AIM OF THE TASK | Reproduce the whole listing below exactly.

SOURCE DATA |
--------------------
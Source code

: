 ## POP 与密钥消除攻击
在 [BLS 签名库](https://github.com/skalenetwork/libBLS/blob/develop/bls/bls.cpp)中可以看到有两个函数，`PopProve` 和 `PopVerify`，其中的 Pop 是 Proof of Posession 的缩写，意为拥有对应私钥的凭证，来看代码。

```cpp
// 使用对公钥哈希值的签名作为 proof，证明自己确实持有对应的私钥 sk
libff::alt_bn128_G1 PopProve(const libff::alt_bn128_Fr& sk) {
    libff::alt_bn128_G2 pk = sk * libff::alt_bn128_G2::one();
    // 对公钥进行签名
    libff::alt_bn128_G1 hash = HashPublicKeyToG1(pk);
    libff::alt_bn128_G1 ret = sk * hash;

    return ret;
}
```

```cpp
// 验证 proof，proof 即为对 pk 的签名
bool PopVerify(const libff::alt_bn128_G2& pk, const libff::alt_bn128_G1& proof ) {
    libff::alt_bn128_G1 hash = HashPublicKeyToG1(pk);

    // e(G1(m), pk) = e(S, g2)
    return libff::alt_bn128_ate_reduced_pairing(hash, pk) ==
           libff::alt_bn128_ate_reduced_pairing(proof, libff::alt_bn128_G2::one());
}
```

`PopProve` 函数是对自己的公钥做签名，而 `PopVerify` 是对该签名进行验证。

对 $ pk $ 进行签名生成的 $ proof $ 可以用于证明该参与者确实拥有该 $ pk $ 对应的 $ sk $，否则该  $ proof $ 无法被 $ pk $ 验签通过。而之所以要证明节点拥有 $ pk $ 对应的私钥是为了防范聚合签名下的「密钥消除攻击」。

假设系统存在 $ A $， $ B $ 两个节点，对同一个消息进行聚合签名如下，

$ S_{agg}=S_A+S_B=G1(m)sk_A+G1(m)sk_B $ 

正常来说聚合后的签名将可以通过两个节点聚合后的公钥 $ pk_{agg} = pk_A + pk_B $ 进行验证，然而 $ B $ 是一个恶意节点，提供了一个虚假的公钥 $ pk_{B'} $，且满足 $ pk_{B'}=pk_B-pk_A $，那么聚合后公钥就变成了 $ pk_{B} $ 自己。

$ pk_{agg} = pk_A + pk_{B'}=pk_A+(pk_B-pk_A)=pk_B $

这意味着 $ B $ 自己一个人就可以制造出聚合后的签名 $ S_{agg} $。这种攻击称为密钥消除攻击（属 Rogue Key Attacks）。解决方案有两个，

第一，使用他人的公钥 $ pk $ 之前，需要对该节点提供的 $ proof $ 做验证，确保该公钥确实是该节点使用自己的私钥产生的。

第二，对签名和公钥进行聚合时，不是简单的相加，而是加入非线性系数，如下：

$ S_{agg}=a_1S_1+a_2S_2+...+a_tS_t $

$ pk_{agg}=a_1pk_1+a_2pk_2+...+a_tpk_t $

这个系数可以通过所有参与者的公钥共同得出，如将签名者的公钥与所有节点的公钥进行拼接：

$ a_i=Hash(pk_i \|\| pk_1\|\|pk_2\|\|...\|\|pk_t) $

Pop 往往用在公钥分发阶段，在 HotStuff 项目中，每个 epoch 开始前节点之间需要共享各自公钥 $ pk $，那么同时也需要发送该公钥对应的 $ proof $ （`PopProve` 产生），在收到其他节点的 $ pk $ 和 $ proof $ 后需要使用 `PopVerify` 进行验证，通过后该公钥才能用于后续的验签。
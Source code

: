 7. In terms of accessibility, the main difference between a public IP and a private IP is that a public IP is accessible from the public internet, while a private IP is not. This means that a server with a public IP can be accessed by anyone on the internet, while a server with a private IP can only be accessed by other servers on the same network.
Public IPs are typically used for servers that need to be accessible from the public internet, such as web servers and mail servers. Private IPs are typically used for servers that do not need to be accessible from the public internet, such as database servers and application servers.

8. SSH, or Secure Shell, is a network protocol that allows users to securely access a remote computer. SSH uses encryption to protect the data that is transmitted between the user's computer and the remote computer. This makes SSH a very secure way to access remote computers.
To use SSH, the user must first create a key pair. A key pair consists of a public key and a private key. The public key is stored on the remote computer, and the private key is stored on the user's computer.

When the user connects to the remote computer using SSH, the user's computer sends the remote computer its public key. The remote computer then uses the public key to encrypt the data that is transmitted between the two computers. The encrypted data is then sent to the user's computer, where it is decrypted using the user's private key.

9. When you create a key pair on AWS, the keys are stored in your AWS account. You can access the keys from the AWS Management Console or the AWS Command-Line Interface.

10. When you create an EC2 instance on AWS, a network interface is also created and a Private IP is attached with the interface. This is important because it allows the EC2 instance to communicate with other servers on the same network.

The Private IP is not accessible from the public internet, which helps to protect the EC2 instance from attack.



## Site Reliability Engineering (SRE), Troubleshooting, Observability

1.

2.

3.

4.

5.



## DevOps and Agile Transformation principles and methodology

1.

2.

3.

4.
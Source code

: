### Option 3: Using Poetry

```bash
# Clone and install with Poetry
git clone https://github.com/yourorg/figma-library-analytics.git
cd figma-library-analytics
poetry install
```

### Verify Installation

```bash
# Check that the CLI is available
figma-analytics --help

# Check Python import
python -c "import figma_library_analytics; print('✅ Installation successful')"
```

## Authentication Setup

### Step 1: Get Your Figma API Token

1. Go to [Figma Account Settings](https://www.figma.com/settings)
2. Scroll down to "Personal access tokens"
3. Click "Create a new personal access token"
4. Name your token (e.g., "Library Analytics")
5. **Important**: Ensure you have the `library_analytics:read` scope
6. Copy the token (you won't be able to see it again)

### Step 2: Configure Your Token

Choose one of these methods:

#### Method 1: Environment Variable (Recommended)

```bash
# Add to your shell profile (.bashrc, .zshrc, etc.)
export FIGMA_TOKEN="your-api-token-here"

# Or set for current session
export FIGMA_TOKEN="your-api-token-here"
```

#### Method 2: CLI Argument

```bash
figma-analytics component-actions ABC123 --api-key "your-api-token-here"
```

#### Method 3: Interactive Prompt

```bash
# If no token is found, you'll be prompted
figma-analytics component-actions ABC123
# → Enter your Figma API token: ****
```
--------------------
TASK RESPONSE |
Source code

: ## POP 与密钥消除攻击
在 [BLS 签名库](https://github.com/skalenetwork/libBLS/blob/develop/bls/bls.cpp)中可以看到有两个函数，`PopProve` 和 `PopVerify`，其中的 Pop 是 Proof of Posession 的缩写，意为拥有对应私钥的凭证，来看代码。

```cpp
// 使用对公钥哈希值的签名作为 proof，证明自己确实持有对应的私钥 sk
libff::alt_bn128_G1 PopProve(const libff::alt_bn128_Fr& sk) {
    libff::alt_bn128_G2 pk = sk * libff::alt_bn128_G2::one();
    // 对公钥进行签名
    libff::alt_bn128_G1 hash = HashPublicKeyToG1(pk);
    libff::alt_bn128_G1 ret = sk * hash;

    return ret;
}
```

```cpp
// 验证 proof，proof 即为对 pk 的签名
bool PopVerify(const libff::alt_bn128_G2& pk, const libff::alt_bn128_G1& proof ) {
    libff::alt_bn128_G1 hash = HashPublicKeyToG1(pk);

    // e(G1(m), pk) = e(S, g2)
    return libff::alt_bn128_ate_reduced_pairing(hash, pk) ==
           libff::alt_bn128_ate_reduced_pairing(proof, libff::alt_bn128_G2::one());
}
```

`PopProve` 函数是对自己的公钥做签名，而 `PopVerify` 是对该签名进行验证。

对 $ pk $ 进行签名生成的 $ proof $ 可以用于证明该参与者确实拥有该 $ pk $ 对应的 $ sk $，否则该  $ proof $ 无法被 $ pk $ 验签通过。而之所以要证明节点拥有 $ pk $ 对应的私钥是为了防范聚合签名下的「密钥消除攻击」。

假设系统存在 $ A $， $ B $ 两个节点，对同一个消息进行聚合签名如下，

$ S_{agg}=S_A+S_B=G1(m)sk_A+G1(m)sk_B $ 

正常来说聚合后的签名将可以通过两个节点聚合后的公钥 $ pk_{agg} = pk_A + pk_B $ 进行验证，然而 $ B $ 是一个恶意节点，提供了一个虚假的公钥 $ pk_{B'} $，且满足 $ pk_{B'}=pk_B-pk_A $，那么聚合后公钥就变成了 $ pk_{B} $ 自己。

$ pk_{agg} = pk_A + pk_{B'}=pk_A+(pk_B-pk_A)=pk_B $

这意味着 $ B $ 自己一个人就可以制造出聚合后的签名 $ S_{agg} $。这种攻击称为密钥消除攻击（属 Rogue Key Attacks）。解决方案有两个，

第一，使用他人的公钥 $ pk $ 之前，需要对该节点提供的 $ proof $ 做验证，确保该公钥确实是该节点使用自己的私钥产生的。

第二，对签名和公钥进行聚合时，不是简单的相加，而是加入非线性系数，如下：

$ S_{agg}=a_1S_1+a_2S_2+...+a_tS_t $

$ pk_{agg}=a_1pk_1+a_2pk_2+...+a_tpk_t $

这个系数可以通过所有参与者的公钥共同得出，如将签名者的公钥与所有节点的公钥进行拼接：

$ a_i=Hash(pk_i \|\| pk_1\|\|pk_2\|\|...\|\|pk_t) $

Pop 往往用在公钥分发阶段，在 HotStuff 项目中，每个 epoch 开始前节点之间需要共享各自公钥 $ pk $，那么同时也需要发送该公钥对应的 $ proof $ （`PopProve` 产生），在收到其他节点的 $ pk $ 和 $ proof $ 后需要使用 `PopVerify` 进行验证，通过后该公钥才能用于后续的验签。
Source code

: 7. In terms of accessibility, the main difference between a public IP and a private IP is that a public IP is accessible from the public internet, while a private IP is not. This means that a server with a public IP can be accessed by anyone on the internet, while a server with a private IP can only be accessed by other servers on the same network.
Public IPs are typically used for servers that need to be accessible from the public internet, such as web servers and mail servers. Private IPs are typically used for servers that do not need to be accessible from the public internet, such as database servers and application servers.

8. SSH, or Secure Shell, is a network protocol that allows users to securely access a remote computer. SSH uses encryption to protect the data that is transmitted between the user's computer and the remote computer. This makes SSH a very secure way to access remote computers.
To use SSH, the user must first create a key pair. A key pair consists of a public key and a private key. The public key is stored on the remote computer, and the private key is stored on the user's computer.

When the user connects to the remote computer using SSH, the user's computer sends the remote computer its public key. The remote computer then uses the public key to encrypt the data that is transmitted between the two computers. The encrypted data is then sent to the user's computer, where it is decrypted using the user's private key.

9. When you create a key pair on AWS, the keys are stored in your AWS account. You can access the keys from the AWS Management Console or the AWS Command-Line Interface.

10. When you create an EC2 instance on AWS, a network interface is also created and a Private IP is attached with the interface. This is important because it allows the EC2 instance to communicate with other servers on the same network.

The Private IP is not accessible from the public internet, which helps to protect the EC2 instance from attack.



## Site Reliability Engineering (SRE), Troubleshooting, Observability

1.

2.

3.

4.

5.



## DevOps and Agile Transformation principles and methodology

1.

2.

3.

4.
Source code

:### Option 3: Using Poetry

```bash
# Clone and install with Poetry
git clone https://github.com/yourorg/figma-library-analytics.git
cd figma-library-analytics
poetry install
```

### Verify Installation

```bash
# Check that the CLI is available
figma-analytics --help

# Check Python import
python -c "import figma_library_analytics; print('✅ Installation successful')"
```

## Authentication Setup

### Step 1: Get Your Figma API Token

1. Go to [Figma Account Settings](https://www.figma.com/settings)
2. Scroll down to "Personal access tokens"
3. Click "Create a new personal access token"
4. Name your token (e.g., "Library Analytics")
5. **Important**: Ensure you have the `library_analytics:read` scope
6. Copy the token (you won't be able to see it again)

### Step 2: Configure Your Token

Choose one of these methods:

#### Method 1: Environment Variable (Recommended)

```bash
# Add to your shell profile (.bashrc, .zshrc, etc.)
export FIGMA_TOKEN="your-api-token-here"

# Or set for current session
export FIGMA_TOKEN="your-api-token-here"
```

#### Method 2: CLI Argument

```bash
figma-analytics component-actions ABC123 --api-key "your-api-token-here"
```

#### Method 3: Interactive Prompt

```bash
# If no token is found, you'll be prompted
figma-analytics component-actions ABC123
# → Enter your Figma API token: ****
```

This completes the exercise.